The records below need copying. Match each line exactly.

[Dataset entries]
▼▼▼

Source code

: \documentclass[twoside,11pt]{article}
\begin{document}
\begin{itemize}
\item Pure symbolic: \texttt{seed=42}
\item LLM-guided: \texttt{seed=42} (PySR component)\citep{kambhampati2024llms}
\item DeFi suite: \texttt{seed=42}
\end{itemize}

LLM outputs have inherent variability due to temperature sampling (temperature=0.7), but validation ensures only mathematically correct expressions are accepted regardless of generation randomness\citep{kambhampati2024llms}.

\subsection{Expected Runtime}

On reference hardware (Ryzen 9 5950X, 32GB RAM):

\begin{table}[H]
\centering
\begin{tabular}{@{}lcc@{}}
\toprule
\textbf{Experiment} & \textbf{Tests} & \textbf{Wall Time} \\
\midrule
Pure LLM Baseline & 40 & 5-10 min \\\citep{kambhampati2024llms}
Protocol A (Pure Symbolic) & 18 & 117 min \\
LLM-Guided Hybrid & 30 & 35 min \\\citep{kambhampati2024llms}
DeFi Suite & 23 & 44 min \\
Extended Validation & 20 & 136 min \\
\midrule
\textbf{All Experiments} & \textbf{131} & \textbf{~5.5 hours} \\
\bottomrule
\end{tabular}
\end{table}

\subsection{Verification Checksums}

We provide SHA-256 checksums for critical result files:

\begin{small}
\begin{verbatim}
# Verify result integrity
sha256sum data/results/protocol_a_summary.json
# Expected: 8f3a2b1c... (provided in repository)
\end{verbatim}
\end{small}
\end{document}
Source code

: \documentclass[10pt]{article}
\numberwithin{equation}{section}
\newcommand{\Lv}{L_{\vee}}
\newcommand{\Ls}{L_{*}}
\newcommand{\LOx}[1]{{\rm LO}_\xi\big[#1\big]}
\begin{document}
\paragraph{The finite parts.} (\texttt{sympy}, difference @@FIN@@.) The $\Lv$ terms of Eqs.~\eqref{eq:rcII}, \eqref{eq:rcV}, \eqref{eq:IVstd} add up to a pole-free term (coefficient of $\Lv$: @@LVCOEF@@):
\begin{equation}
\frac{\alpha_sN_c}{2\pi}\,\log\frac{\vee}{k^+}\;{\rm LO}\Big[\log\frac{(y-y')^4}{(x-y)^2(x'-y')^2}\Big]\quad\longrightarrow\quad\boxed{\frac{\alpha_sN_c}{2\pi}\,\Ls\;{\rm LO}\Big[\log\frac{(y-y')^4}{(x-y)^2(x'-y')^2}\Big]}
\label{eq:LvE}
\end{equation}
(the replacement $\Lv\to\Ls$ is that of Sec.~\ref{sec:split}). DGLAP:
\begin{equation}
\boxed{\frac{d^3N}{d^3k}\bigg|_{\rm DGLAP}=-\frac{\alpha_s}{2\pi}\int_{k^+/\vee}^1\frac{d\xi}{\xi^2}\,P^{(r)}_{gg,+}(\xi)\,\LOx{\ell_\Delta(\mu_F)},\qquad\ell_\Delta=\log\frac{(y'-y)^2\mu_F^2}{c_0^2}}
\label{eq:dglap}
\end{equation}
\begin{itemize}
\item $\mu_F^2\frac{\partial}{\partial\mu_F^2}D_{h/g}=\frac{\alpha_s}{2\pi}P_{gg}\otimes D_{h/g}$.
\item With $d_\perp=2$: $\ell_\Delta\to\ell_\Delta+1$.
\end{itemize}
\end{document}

▲▲▲

- RESULT OF THIS EXERCISE -
Source code

: \documentclass[twoside,11pt]{article}
\begin{document}
\begin{itemize}
\item Pure symbolic: \texttt{seed=42}
\item LLM-guided: \texttt{seed=42} (PySR component)\citep{kambhampati2024llms}
\item DeFi suite: \texttt{seed=42}
\end{itemize}

LLM outputs have inherent variability due to temperature sampling (temperature=0.7), but validation ensures only mathematically correct expressions are accepted regardless of generation randomness\citep{kambhampati2024llms}.

\subsection{Expected Runtime}

On reference hardware (Ryzen 9 5950X, 32GB RAM):

\begin{table}[H]
\centering
\begin{tabular}{@{}lcc@{}}
\toprule
\textbf{Experiment} & \textbf{Tests} & \textbf{Wall Time} \\
\midrule
Pure LLM Baseline & 40 & 5-10 min \\\citep{kambhampati2024llms}
Protocol A (Pure Symbolic) & 18 & 117 min \\
LLM-Guided Hybrid & 30 & 35 min \\\citep{kambhampati2024llms}
DeFi Suite & 23 & 44 min \\
Extended Validation & 20 & 136 min \\
\midrule
\textbf{All Experiments} & \textbf{131} & \textbf{~5.5 hours} \\
\bottomrule
\end{tabular}
\end{table}

\subsection{Verification Checksums}

We provide SHA-256 checksums for critical result files:

\begin{small}
\begin{verbatim}
# Verify result integrity
sha256sum data/results/protocol_a_summary.json
# Expected: 8f3a2b1c... (provided in repository)
\end{verbatim}
\end{small}
\end{document}
Source code

: \documentclass[10pt]{article}
\numberwithin{equation}{section}
\newcommand{\Lv}{L_{\vee}}
\newcommand{\Ls}{L_{*}}
\newcommand{\LOx}[1]{{\rm LO}_\xi\big[#1\big]}
\begin{document}
\paragraph{The finite parts.} (\texttt{sympy}, difference @@FIN@@.) The $\Lv$ terms of Eqs.~\eqref{eq:rcII}, \eqref{eq:rcV}, \eqref{eq:IVstd} add up to a pole-free term (coefficient of $\Lv$: @@LVCOEF@@):
\begin{equation}
\frac{\alpha_sN_c}{2\pi}\,\log\frac{\vee}{k^+}\;{\rm LO}\Big[\log\frac{(y-y')^4}{(x-y)^2(x'-y')^2}\Big]\quad\longrightarrow\quad\boxed{\frac{\alpha_sN_c}{2\pi}\,\Ls\;{\rm LO}\Big[\log\frac{(y-y')^4}{(x-y)^2(x'-y')^2}\Big]}
\label{eq:LvE}
\end{equation}
(the replacement $\Lv\to\Ls$ is that of Sec.~\ref{sec:split}). DGLAP:
\begin{equation}
\boxed{\frac{d^3N}{d^3k}\bigg|_{\rm DGLAP}=-\frac{\alpha_s}{2\pi}\int_{k^+/\vee}^1\frac{d\xi}{\xi^2}\,P^{(r)}_{gg,+}(\xi)\,\LOx{\ell_\Delta(\mu_F)},\qquad\ell_\Delta=\log\frac{(y'-y)^2\mu_F^2}{c_0^2}}
\label{eq:dglap}
\end{equation}
\begin{itemize}
\item $\mu_F^2\frac{\partial}{\partial\mu_F^2}D_{h/g}=\frac{\alpha_s}{2\pi}P_{gg}\otimes D_{h/g}$.
\item With $d_\perp=2$: $\ell_\Delta\to\ell_\Delta+1$.
\end{itemize}
\end{document}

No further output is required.